(The task):
Reproduce verbatim the line in which "You can also" occurs, together with each line that follows it to the end of the listing, and nothing more.

§ §

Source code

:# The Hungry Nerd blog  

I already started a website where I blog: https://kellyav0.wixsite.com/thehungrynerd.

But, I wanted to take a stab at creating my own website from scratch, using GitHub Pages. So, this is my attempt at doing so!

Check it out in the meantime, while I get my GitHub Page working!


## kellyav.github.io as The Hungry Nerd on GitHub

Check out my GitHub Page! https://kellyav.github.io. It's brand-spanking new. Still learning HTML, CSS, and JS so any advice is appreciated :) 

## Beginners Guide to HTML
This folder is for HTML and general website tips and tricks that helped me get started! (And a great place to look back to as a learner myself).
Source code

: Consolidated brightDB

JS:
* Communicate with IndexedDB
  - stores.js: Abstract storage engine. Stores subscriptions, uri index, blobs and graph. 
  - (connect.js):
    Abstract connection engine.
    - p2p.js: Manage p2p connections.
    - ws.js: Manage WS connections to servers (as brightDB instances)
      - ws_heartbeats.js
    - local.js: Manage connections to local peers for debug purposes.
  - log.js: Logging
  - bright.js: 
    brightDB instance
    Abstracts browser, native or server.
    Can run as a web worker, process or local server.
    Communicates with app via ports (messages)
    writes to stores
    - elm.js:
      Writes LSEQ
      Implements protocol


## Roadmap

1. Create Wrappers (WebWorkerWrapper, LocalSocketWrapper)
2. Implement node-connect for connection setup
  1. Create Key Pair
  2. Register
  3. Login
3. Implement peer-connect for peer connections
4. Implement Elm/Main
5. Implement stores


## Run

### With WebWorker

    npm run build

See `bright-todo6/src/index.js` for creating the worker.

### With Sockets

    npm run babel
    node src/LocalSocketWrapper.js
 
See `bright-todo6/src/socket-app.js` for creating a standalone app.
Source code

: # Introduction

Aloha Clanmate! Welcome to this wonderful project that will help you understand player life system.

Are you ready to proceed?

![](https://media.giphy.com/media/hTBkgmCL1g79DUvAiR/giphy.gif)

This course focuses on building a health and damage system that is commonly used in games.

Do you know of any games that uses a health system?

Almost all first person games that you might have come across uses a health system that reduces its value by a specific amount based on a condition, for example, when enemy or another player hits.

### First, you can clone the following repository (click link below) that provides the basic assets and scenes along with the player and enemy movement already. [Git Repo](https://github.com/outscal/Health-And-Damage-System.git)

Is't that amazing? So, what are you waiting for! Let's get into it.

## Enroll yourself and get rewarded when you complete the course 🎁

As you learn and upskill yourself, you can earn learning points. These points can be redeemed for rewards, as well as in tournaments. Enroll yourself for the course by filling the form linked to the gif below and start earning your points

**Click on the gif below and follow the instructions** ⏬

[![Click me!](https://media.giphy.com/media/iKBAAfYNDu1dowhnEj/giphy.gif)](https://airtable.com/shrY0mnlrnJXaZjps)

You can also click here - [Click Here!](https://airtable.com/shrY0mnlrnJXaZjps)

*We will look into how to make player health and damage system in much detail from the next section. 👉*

§ §

(Output for this task):
You can also click here - [Click Here!](https://airtable.com/shrY0mnlrnJXaZjps)

*We will look into how to make player health and damage system in much detail from the next section. 👉*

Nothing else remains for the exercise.